## **Enhanced Processor Performance through APU Acceleration**

Peter Ryser Xilinx, Inc, San Jose, USA peter.ryser@xilinx.com

With the increasing computing power of modern microprocessors it becomes feasible to process applications in software that before could only be implemented with dedicated hardware. Using embedded microprocessors in an FPGA and combining them with other advanced features of the fabric through a high-performance and low-latency auxiliary processor unit (APU) controller allows for a powerful solution on a single, reprogrammable chip.

On one side advanced FPGAs embed hard processors directly into the FPGA fabric.



These processors run at frequencies up to 450 MHz and deliver an astounding 700 Dhrystone Mips (DMIPS) at an extreme low power consumption of 0.45  $\mu\text{W}/\text{MHz}.$  On the other side these FPGAs contain a large amount of logic and routing resources as well as specialized DSP functionality.

Other approaches are known to combine the flexibility of hardware in the FPGA fabric with software controlled processors. All of them have disadvantages.

Processors implemented soft in the FPGA fabric provide user defined instructions implemented in FPGA hardware but lack the necessary software

performance. They typically max out at around 200 to 250 MHz and reach about 250 DMIPS. Power consumption to implement the same functionality is up to 120x higher over the solution introduced in this presentation.

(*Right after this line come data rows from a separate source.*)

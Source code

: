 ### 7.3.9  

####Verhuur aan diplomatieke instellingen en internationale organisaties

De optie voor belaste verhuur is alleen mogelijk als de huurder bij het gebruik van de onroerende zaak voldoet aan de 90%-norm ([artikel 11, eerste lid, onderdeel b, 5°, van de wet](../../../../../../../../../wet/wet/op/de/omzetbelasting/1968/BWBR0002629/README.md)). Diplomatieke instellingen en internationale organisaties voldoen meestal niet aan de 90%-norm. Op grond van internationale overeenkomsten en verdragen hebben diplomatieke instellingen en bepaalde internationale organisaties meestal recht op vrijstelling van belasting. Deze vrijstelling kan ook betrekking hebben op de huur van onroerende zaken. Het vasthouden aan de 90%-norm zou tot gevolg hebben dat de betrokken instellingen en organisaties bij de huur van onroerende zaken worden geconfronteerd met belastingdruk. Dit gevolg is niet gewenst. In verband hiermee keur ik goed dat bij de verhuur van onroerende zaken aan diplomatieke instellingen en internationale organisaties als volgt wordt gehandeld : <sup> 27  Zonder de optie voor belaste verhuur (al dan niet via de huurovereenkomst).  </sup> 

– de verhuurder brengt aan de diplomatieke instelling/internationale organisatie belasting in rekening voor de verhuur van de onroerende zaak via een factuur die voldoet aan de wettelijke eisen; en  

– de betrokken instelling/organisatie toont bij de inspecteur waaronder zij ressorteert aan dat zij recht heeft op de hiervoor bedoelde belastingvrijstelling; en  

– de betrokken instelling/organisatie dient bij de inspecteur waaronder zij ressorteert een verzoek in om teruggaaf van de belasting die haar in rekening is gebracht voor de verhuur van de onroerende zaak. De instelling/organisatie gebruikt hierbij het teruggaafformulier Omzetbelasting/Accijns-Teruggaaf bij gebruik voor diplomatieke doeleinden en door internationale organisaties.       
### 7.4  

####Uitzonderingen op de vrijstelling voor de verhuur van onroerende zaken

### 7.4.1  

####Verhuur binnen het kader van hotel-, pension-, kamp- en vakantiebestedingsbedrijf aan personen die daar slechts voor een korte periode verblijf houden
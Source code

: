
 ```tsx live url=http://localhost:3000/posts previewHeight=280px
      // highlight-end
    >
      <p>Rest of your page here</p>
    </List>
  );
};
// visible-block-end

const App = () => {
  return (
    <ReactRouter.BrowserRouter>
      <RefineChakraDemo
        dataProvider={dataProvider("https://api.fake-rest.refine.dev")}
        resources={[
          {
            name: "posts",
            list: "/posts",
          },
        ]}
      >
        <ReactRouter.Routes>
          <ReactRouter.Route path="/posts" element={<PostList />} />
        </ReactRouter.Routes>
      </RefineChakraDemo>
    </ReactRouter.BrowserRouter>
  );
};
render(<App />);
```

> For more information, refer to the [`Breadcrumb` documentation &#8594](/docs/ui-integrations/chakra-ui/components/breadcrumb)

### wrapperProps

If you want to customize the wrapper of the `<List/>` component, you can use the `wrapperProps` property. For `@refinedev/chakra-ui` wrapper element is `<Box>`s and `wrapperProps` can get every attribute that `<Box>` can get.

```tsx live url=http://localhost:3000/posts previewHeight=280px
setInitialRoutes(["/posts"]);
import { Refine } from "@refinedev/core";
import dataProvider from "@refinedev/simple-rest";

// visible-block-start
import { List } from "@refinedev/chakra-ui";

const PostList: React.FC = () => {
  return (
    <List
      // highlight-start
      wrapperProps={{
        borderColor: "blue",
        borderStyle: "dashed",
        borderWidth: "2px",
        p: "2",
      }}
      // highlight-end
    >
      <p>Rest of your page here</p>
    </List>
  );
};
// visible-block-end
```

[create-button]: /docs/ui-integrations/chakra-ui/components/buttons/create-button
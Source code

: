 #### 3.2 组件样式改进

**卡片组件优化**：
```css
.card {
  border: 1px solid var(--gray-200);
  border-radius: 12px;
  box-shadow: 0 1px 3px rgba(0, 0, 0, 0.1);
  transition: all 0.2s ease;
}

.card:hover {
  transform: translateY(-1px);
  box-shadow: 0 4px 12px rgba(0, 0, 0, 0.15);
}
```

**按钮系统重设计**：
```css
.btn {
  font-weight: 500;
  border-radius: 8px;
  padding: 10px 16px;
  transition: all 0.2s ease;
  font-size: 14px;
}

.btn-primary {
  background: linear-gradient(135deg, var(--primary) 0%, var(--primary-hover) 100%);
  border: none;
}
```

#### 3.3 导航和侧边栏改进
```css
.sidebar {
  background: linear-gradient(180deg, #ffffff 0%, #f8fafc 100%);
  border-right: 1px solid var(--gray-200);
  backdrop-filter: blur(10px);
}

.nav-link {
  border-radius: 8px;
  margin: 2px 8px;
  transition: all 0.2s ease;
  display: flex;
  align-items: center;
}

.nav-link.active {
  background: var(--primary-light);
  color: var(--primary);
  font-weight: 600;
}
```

Systems accelerating software performance with FPGA fabric attached to the processor buses suffer from high latency, jitter, and problems due to bus arbitration and limited bandwidth. Such an approach is typically used when an FPGA assists a processor chip through a system bus.

Yet other approaches integrate processor and hardware accelerators into ASICs at the cost of impossible design extension, migration, and overall flexibility.

As part of my presentation I will show how the powerful resources of advanced FPGAs can be combined and accessed from the processor through the high-bandwidth and low-latency APU with user-defined instructions at the example of a two-dimensional inverse discrete cosine transform (2D-IDCT). The versatility of this approach will become apparent as part of an accompanying demo.